Suppose $X$ is an infinite set, $k$ a field and $R = \{f \mid f:X\to k\}$. Define $P_x :=\{f \mid f(x) = 0\}$. We know that $P_x$ is maximal and hence prime, but I am unsure how to show that $P_x$ is a minimal prime ideal.
So far I've got: Let $P$ be another prime ideal s.t $P \subset P_x$ and let $f \in P_x \setminus P$ such that $f$ differs minimally from all functions in $P$ ie. the set $\{a \ \mid f(a) \neq g(a), a \in X, g \in P\}$ for some function $g \in P$ is minimal.
Suppose $g \in P$ is a function in $P$ such that $f(a) \neq g(a)$ in the fewest possible terms.
If $g(a) \neq 0$ then say $f(a) =b$ and $g(a) = c$. As $R$ is all functions we may choose a function $h:X \to k$ with $h(a) = c^{-1}b$ and $h$ sends all other elements to $1$. Then $gh(a) = b = f(a)$ and otherwise $gh = g$. As $P$ is an ideal $gh \in P$ and, by minimality we have $f \in P$.
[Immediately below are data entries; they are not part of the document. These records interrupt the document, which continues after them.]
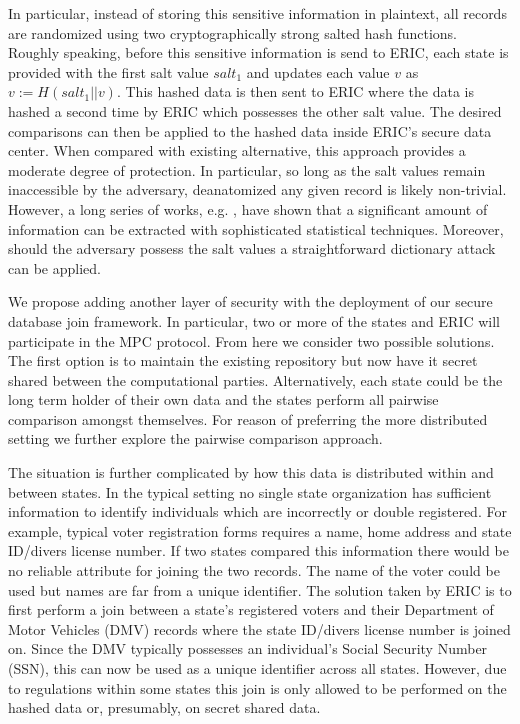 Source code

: In particular, instead of storing this sensitive information in plaintext, all records are randomized using two cryptographically strong salted hash functions. Roughly speaking, before this sensitive information is send to ERIC, each state is provided with the first salt value $salt_1$ and updates each value $v$ as $v := H(salt_1 || v)$. This hashed data is then sent to ERIC where the data is hashed a second time by ERIC which possesses the other salt value. The desired comparisons can then be applied to the hashed data inside ERIC's secure data center. When compared with existing alternative, this approach provides a moderate degree of protection. In particular, so long as the salt values remain inaccessible by the adversary, deanatomized any given record is likely non-trivial. However, a long series of works, e.g. \cite{deanon0,deanon1,deanon2,deanon3,deanon4}, have shown that a significant amount of information can be extracted with sophisticated statistical techniques. Moreover, should the adversary possess the salt values a straightforward dictionary attack can be applied.

We propose adding another layer of security with the deployment of our secure database join framework. In particular, two or more of the states and ERIC will participate in the MPC protocol. From here we consider two possible solutions. The first option is to maintain the existing repository but now have it secret shared between the computational parties. Alternatively, each state could be the long term holder of their own data and the states perform all pairwise comparison amongst themselves. For reason of preferring the more distributed setting we further explore the pairwise comparison approach. 

The situation is further complicated by how this data is distributed within and between states. In the typical setting no single state organization has sufficient information to identify individuals which are incorrectly or double registered. For example, typical voter registration forms requires a name, home address and state ID/divers license number. If two states compared this information there would be no reliable attribute for joining the two records. The name of the voter could be used but names are far from a unique identifier. The solution taken by ERIC is to first perform a join between a state's registered voters and their Department of Motor Vehicles (DMV) records where the state ID/divers license number is joined on. Since the DMV typically possesses an individual's Social Security Number (SSN), this can now be used as a unique identifier across all states. However, due to regulations within some states this join is only allowed to be performed on the hashed data or, presumably, on secret shared data.

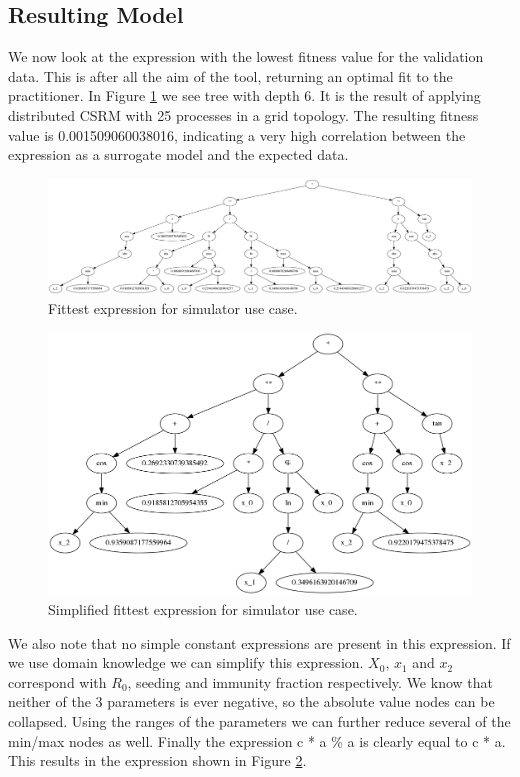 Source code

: \subsection{Resulting Model}
We now look at the expression with the lowest fitness value for the validation data. This is after all the aim of the tool, returning an optimal fit to the practitioner. In Figure \ref{fig:bestusecase} we see tree with depth 6. It is the result of applying distributed CSRM with 25 processes in a grid topology. The resulting fitness value is 0.001509060038016, indicating a very high correlation between the expression as a  surrogate model and the expected data. 
\begin{figure}
    \centering
    \includegraphics[width=\textwidth,height=\textheight,keepaspectratio]{figures/bestusecase.png}
    \caption{Fittest expression for simulator use case.}
    \label{fig:bestusecase}
\end{figure}
\begin{figure}
    \centering
    \includegraphics[width=\textwidth,height=\textheight,keepaspectratio]{figures/bestusecasesimple.png}
    \caption{Simplified fittest expression for simulator use case.}
    \label{fig:bestusecasesimple}
\end{figure}
We also note that no simple constant expressions are present in this expression. If we use domain knowledge we can simplify this expression. $X_0$, $x_1$ and $x_2$ correspond with $R_0$, seeding and immunity fraction respectively. We know that neither of the 3 parameters is ever negative, so the absolute value nodes can be collapsed. Using the ranges of the parameters we can further reduce several of the min/max nodes as well. Finally the expression c * a \% a is clearly equal to c * a. This results in the expression shown in Figure \ref{fig:bestusecasesimple}. 
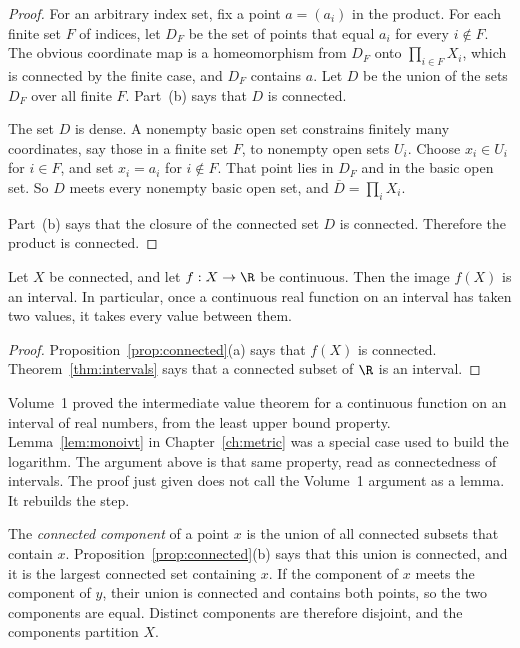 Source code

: \begin{proof}
For an arbitrary index set, fix a point $a=(a_i)$ in the product. For each finite set $F$ of indices, let $D_F$ be the set of points that equal $a_i$ for every $i\notin F$. The obvious coordinate map is a homeomorphism from $D_F$ onto $\prod_{i\in F}X_i$, which is connected by the finite case, and $D_F$ contains $a$. Let $D$ be the union of the sets $D_F$ over all finite $F$. Part~(b) says that $D$ is connected.

The set $D$ is dense. A nonempty basic open set constrains finitely many coordinates, say those in a finite set $F$, to nonempty open sets $U_i$. Choose $x_i\in U_i$ for $i\in F$, and set $x_i=a_i$ for $i\notin F$. That point lies in $D_F$ and in the basic open set. So $D$ meets every nonempty basic open set, and $\overline D=\prod_i X_i$.

Part~(b) says that the closure of the connected set $D$ is connected. Therefore the product is connected.
\end{proof}

\begin{corollary}\label{cor:ivt}
Let $X$ be connected, and let $f:X\to\R$ be continuous. Then the image $f(X)$ is an interval. In particular, once a continuous real function on an interval has taken two values, it takes every value between them.
\end{corollary}
\begin{proof}
Proposition~\ref{prop:connected}(a) says that $f(X)$ is connected. Theorem~\ref{thm:intervals} says that a connected subset of $\R$ is an interval.
\end{proof}

Volume~1 proved the intermediate value theorem for a continuous function on an interval of real numbers, from the least upper bound property. Lemma~\ref{lem:monoivt} in Chapter~\ref{ch:metric} was a special case used to build the logarithm. The argument above is that same property, read as connectedness of intervals. The proof just given does not call the Volume~1 argument as a lemma. It rebuilds the step.

The \emph{connected component} of a point $x$ is the union of all connected subsets that contain $x$. Proposition~\ref{prop:connected}(b) says that this union is connected, and it is the largest connected set containing $x$. If the component of $x$ meets the component of $y$, their union is connected and contains both points, so the two components are equal. Distinct components are therefore disjoint, and the components partition $X$.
However, at the moment I cannot solve the case when $g(a) =0$. Any suggestions?
So far I've got: Let $P$ be another prime ideal s.t. $P\subsetneq P_x$ and let $f\in P_x\setminus P$
This is the right way to start, namely to assume that there is a prime $P\subset P_x$ and an element $f\in P_x\setminus P$ separating $P$ from $P_x$. Note that $f(x)=0$, since $f\in P_x$. Now define $g\in R$ so that $g(x) = 1$ and $g(y) = 0$ for $y\in X\setminus \{x\}$. We have $f, g\notin P$ and $fg=0 \in P$, showing that $P$ is not prime.